Here is a benchmark showing that using str.lower is faster than the accepted answer's proposed method (libc.strcasecmp
):
#!/usr/bin/env python2.7
import random
import timeit
from ctypes import *
libc = CDLL('libc.dylib') # change to 'libc.so.6' on linux
with open('/usr/share/dict/words', 'r') as wordlist:
words = wordlist.read().splitlines()
random.shuffle(words)
print '%i words in list' % len(words)
setup = 'from __main__ import words, libc; gc.enable()'
stmts = [
('simple sort', 'sorted(words)'),
('sort with key=str.lower', 'sorted(words, key=str.lower)'),
('sort with cmp=libc.strcasecmp', 'sorted(words, cmp=libc.strcasecmp)'),
]
for (comment, stmt) in stmts:
t = timeit.Timer(stmt=stmt, setup=setup)
print '%s: %.2f msec/pass' % (comment, (1000*t.timeit(10)/10))
typical times on my machine:
235886 words in list
simple sort: 483.59 msec/pass
sort with key=str.lower: 1064.70 msec/pass
sort with cmp=libc.strcasecmp: 5487.86 msec/pass
So, the version with str.lower
is not only the fastest by far, but also the most portable and pythonic of all the proposed solutions here.
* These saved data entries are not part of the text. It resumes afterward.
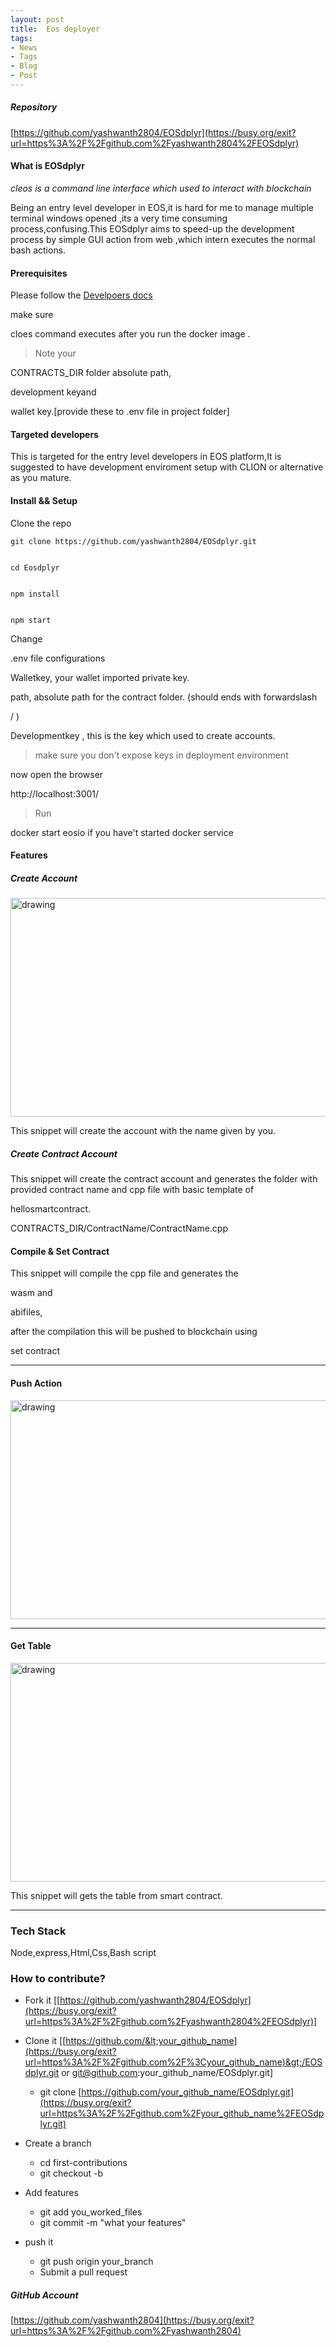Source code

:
 ```yaml
---
layout: post
title:  Eos deployer
tags:
- News
- Tags
- Blog
- Post
---
```

##### Repository

[https://github.com/yashwanth2804/EOSdplyr](https://busy.org/exit?url=https%3A%2F%2Fgithub.com%2Fyashwanth2804%2FEOSdplyr)

#### What is EOSdplyr

_cleos is a command line interface which used to interact with blockchain_

Being an entry level developer in EOS,it is hard for me to manage multiple terminal windows opened ,its a very time consuming process,confusing.This EOSdplyr aims to speed-up the development process by simple GUI action from web ,which intern executes the normal bash actions.

#### Prerequisites

Please follow the [Develpoers docs](https://busy.org/exit?url=https%3A%2F%2Fdevelopers.eos.io%2Feosio-home%2Fdocs)

make sure 

cloes command executes after you run the docker image .

> Note your 

CONTRACTS_DIR folder absolute path,

development keyand 

wallet key.[provide these to .env file in project folder]

#### Targeted developers

This is targeted for the entry level developers in EOS platform,It is suggested to have development enviroment setup with CLION or alternative as you mature.

#### Install && Setup

Clone the repo  

```
git clone https://github.com/yashwanth2804/EOSdplyr.git  
  

cd Eosdplyr  
  

npm install  
  

npm start  

```  
  
Change 

.env file configurations   
  

Walletkey, your wallet imported private key.   
  

path, absolute path for the contract folder. (should ends with forwardslash 

/ )  
  

Developmentkey , this is the key which used to create accounts.  
  
  

> make sure you don't expose keys in deployment environment

now open the browser 

http://localhost:3001/  
  

> Run 

docker start eosio if you have't started docker service

#### Features

##### Create Account

<img src="https://steemitimages.com/0x0/https://cdn.steemitimages.com/DQmRV2dkmWY53cj9qdUZK1Q6qdvUcYWVzDN6FYkxN1JvDUi/Deployment-ca.png" alt="drawing" width="750rem" height="350rem"/>
 

 
This snippet will create the account with the name given by you.

##### Create Contract Account

This snippet will create the contract account and generates the folder with provided contract name and cpp file with basic template of 

hellosmartcontract.

> 

CONTRACTS_DIR/ContractName/ContractName.cpp

#### Compile & Set Contract

This snippet will compile the cpp file and generates the 

wasm and 

abifiles,

after the compilation this will be pushed to blockchain using 

set contract

* * *

#### Push Action



<img src="https://steemitimages.com/0x0/https://cdn.steemitimages.com/DQmPZ4wtsqY3AvcDi8TQR8exsaiyFUtsctch5pAEeJ9EV8w/push-action.png" alt="drawing" width="750rem" height="350rem"/>

 

* * *

#### Get Table

<img src="https://steemitimages.com/0x0/https://cdn.steemitimages.com/DQmWP5iq3ohQmp4Jyj9HCDR7a3pxue2XmeUB5DK8rCpuj51/table.png" alt="drawing" width="750rem" height="350rem"/>
 
This snippet will gets the table from smart contract.

* * *

### Tech Stack

Node,express,Html,Css,Bash script

### How to contribute?

- Fork it [[https://github.com/yashwanth2804/EOSdplyr](https://busy.org/exit?url=https%3A%2F%2Fgithub.com%2Fyashwanth2804%2FEOSdplyr)] 
- Clone it [[https://github.com/&lt;your_github_name](https://busy.org/exit?url=https%3A%2F%2Fgithub.com%2F%3Cyour_github_name)&gt;/EOSdplyr.git or git@github.com:your_github_name/EOSdplyr.git] 
    - git clone [https://github.com/your_github_name/EOSdplyr.git](https://busy.org/exit?url=https%3A%2F%2Fgithub.com%2Fyour_github_name%2FEOSdplyr.git)

- Create a branch 
    - cd first-contributions 
    - git checkout -b 

- Add features 
    - git add you_worked_files 
    - git commit -m "what your features" 

- push it 
    - git push origin your_branch 
    - Submit a pull request 

##### GitHub Account

[https://github.com/yashwanth2804](https://busy.org/exit?url=https%3A%2F%2Fgithub.com%2Fyashwanth2804)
I have not profiled memory usage, but the original poster has still not given a compelling reason to worry about it. Also, who says that a call into the libc module doesn't duplicate any strings?
NB: The lower()
string method also has the advantage of being locale-dependent. Something you will probably not be getting right when writing your own "optimised" solution. Even so, due to bugs and missing features in Python, this kind of comparison may give you wrong results in a unicode context.